I WAS ALREADY a teenager when the first so-called reality TV programs debuted, most notable of which was probably MTV’s The Real World, which had its first season filmed in New York in 1992. Like most youth, I was drawn to it and watched with interest the drama swirling around some young twentysomethings as they survived the usual American themes of gender and race.
It was only later, through interviews with some of the cast, that I realized that the product presented to me as a show was not entirely real. It had been edited down by the producers to create story lines and narratives that were not apparent to the young people who had signed on to take part. In some cases, it made stars of these characters. In other cases, they became villains. The material used to make the show had been genuine, but the show itself was not exactly real.
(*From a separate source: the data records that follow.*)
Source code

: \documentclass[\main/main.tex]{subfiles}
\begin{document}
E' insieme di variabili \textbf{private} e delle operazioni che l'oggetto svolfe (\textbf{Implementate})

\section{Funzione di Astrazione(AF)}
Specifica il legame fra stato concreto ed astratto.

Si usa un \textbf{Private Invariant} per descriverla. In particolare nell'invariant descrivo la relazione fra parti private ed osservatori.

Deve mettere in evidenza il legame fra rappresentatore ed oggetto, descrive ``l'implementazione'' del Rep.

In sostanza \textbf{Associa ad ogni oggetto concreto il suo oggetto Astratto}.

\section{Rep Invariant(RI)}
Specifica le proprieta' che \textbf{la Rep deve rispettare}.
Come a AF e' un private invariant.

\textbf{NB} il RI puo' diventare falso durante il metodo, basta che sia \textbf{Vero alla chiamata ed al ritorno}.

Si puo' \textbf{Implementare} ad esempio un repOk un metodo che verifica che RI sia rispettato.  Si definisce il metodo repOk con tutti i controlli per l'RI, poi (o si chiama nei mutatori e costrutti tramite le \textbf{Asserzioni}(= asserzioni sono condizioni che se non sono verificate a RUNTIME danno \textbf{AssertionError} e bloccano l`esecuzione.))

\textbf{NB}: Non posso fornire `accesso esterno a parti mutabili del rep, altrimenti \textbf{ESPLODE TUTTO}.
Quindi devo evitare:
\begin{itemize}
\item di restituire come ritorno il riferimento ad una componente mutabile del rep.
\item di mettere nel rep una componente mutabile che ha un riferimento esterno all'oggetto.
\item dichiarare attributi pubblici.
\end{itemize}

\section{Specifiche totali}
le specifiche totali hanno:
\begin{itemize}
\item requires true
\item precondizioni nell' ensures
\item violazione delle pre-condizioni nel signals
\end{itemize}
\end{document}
It was a new kind of fiction.
It occurred to me many years later as I began writing books about Estonia that I had become engaged in the same kind of weird trade. It wasn’t that there were aspects of my books that were false, but rather there had been parts of reality, as I had experienced it, that had been stripped from the final work of art like deleted scenes abandoned on a film studio’s cutting-room floor. The source material had all been nonfiction, but the way it was presented to the world was somehow not real. As an author in the digital age, I was impressed by the whole phenomenon. This was an era of images and applications, yet it somehow had manifested itself in paperbacks.
There was now a such thing as the reality author, editing his true story to titillate the audience.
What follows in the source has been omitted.